Single-Card SFT Practical (Part 1): Tokenizer, Base Model, and LoRA Configuration

0. Series Completion

Position in Series	Upstream	This Output	Downstream
Article 5/10	Article 04: Environment Ready	Tokenizer, Base Model, LoraConfig, Dataset	Article 06: SFTTrainer.train()

By the end of this article: The model is on GPU, the LoRA configuration is defined, the data is in {"text": ...} format, but no gradient updates have occurred yet.

1. Practical Issues to Address

Beginners often get stuck when reading training scripts:

What does device_map={"": 0} mean, and why can’t it be written that way for multi-GPU?
Why do you need to write LoraConfig and then pass it to SFTTrainer?
What happens if you swap the two booleans in apply_chat_template?

This article aligns the execution order of the first four steps in main().

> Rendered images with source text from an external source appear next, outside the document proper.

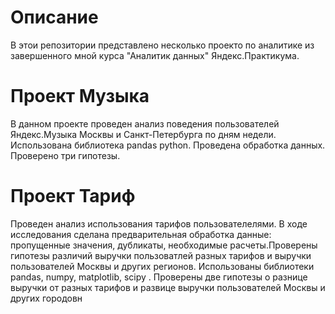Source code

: # Описание
В этои репозитории  представлено несколько проекто по аналитике из завершенного мной курса "Аналитик данных" Яндекс.Практикума.
# Проект Музыка
В данном проекте проведен анализ поведения пользователей Яндекс.Музыка Москвы и Санкт-Петербурга по дням недели. Использована библиотека pandas python.
Проведена обработка данных. Проверено три гипотезы.
# Проект Тариф
Проведен анализ использования тарифов пользователелями.  В ходе исследования сделана предварительная обработка данные: пропущенные значения, дубликаты, необходимые расчеты.Проверены гипотезы различий выручки пользоватлей разных тарифов и выручки пользователей Москвы и других регионов. Использованы библиотеки pandas,  numpy, matplotlib,  scipy .
Проверены две гипотезы о разнице выручки от разных тарифов и развице выручки пользователей Москвы и других городовн
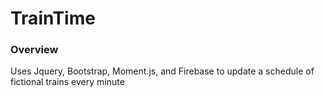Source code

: # TrainTime

### Overview

Uses Jquery, Bootstrap, Moment.js, and Firebase to update a schedule of fictional trains every minute
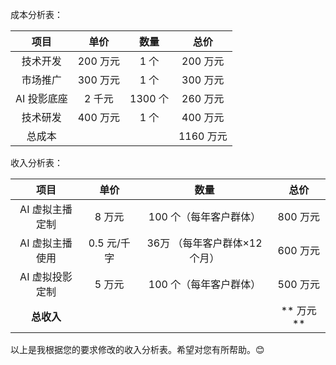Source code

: 

成本分析表：

|项目|单价|数量|总价|
|:-:|:-:|:-:|:-:|
|技术开发|200 万元|1 个|200 万元|
|市场推广|300 万元|1 个|300 万元|
|AI 投影底座|2 千元|1300 个|260 万元|
|技术研发|400 万元|1 个|400 万元|
|总成本| | |1160 万元 |




收入分析表：

|项目|单价|数量|总价|
|:-:|:-:|:-:|:-:|
|AI 虚拟主播定制|8 万元|100 个（每年客户群体）|800 万元|
|AI 虚拟主播使用|0.5 元/千字|36万 （每年客户群体×12 个月）|600 万元|
|AI 虚拟投影定制|5 万元|100 个（每年客户群体）|500 万元|
|**总收入**|||** 万元**|

以上是我根据您的要求修改的收入分析表。希望对您有所帮助。😊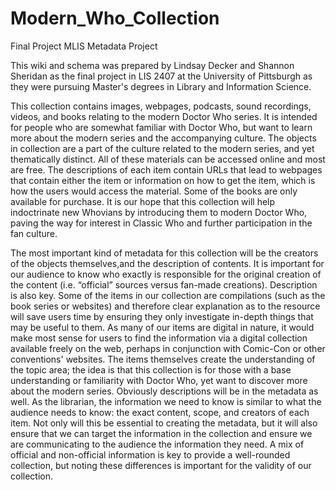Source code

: # Modern_Who_Collection
Final Project MLIS Metadata Project

This wiki and schema was prepared by Lindsay Decker and Shannon Sheridan as the final project in LIS 2407 at the University of Pittsburgh as they were pursuing Master's degrees in Library and Information Science.

This collection contains images, webpages, podcasts, sound recordings, videos, and books relating to the modern Doctor Who series. It is intended for people who are somewhat familiar with Doctor Who, but want to learn more about the modern series and the accompanying culture. The objects in collection are a part of the culture related to the modern series, and yet thematically distinct. All of these materials can be accessed online and most are free. The descriptions of each item contain URLs that lead to webpages that contain either the item or information on how to get the item, which is how the users would access the material. Some of the books are only available for purchase. It is our hope that this collection will help indoctrinate new Whovians by introducing them to modern Doctor Who, paving the way for interest in Classic Who and further participation in the fan culture. 

The most important kind of metadata for this collection will be the creators of the objects themselves,and the description of contents. It is important for our audience to know who exactly is responsible for the original creation of the content (i.e. “official” sources versus fan-made creations). Description is also key. Some of the items in our collection are compilations (such as the book series or websites) and therefore clear explanation as to the resource will save users time by ensuring they only investigate in-depth things that may be useful to them. As many of our items are digital in nature, it would make most sense for users to find the information via a digital collection available freely on the web, perhaps in conjunction with Comic-Con or other conventions' websites. The items themselves create the understanding of the topic area; the idea is that this collection is for those with a base understanding or familiarity with Doctor Who, yet want to discover more about the modern series. Obviously descriptions will be in the metadata as well. As the librarian, the information we need to know is similar to what the audience needs to know: the exact content, scope, and creators of each item. Not only will this be essential to creating the metadata, but it will also ensure that we can target the information in the collection and ensure we are communicating to the audience the information they need. A mix of official and non-official information is key to provide a well-rounded collection, but noting these differences is important for the validity of our collection.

2. Implementation Locations

Symbol	Line (approx.)	Purpose
`parse_args()`	72–79	`--gpu_id`
`print_device_info()`	130–144	Print effective batch
`load_jsonl_data()`	102–127	JSONL → Dataset
`main()` Step 1–4	156–200	Scope of this article

Launch:

1 2	`python train_lora_single.py python train_lora_single.py --gpu_id 0`

3. Configuration Zone: Impact of Changes

# LoRA_Demo/train_lora_single.py Lines 49-65
MODEL_PATH = "./models/Qwen3.5-4B"
DATA_PATH = "./data/elderly_chat.jsonl"
OUTPUT_DIR = "./output/lora_elderly_single"

MAX_SEQ_LEN = 512
BATCH_SIZE = 2
LEARNING_RATE = 2e-4
EPOCHS = 3
GRADIENT_ACCUMULATION_STEPS = 2

LORA_R = 8
LORA_ALPHA = 16
LORA_DROPOUT = 0.05

Change	Impact
`BATCH_SIZE` / `GRADIENT_ACCUMULATION_STEPS`	GPU memory, effective batch size, total steps
`MAX_SEQ_LEN`	Linearly related to GPU memory, truncates long conversations
`EPOCHS`	Risk of overfitting, training time
`LORA_*`	Adapter size and expressiveness

4. Step 1: Tokenizer

tokenizer = AutoTokenizer.from_pretrained(
    MODEL_PATH,
    trust_remote_code=True,
    padding_side="right",
)
tokenizer.pad_token = tokenizer.eos_token

4.1 Why padding_side=”right”

In causal language model training: the sequence predicts the next token from left to right. Padding on the right aligns valid content on the left, so the attention mask works correctly. Putting padding on the left would treat pad tokens as preceding context, contaminating the loss.

4.2 pad_token = eos_token

The Qwen series often lacks a dedicated pad token. The Trainer needs pad_token_id when batching; reusing eos is standard practice, consistent with the log’s pad_token_id: 248046.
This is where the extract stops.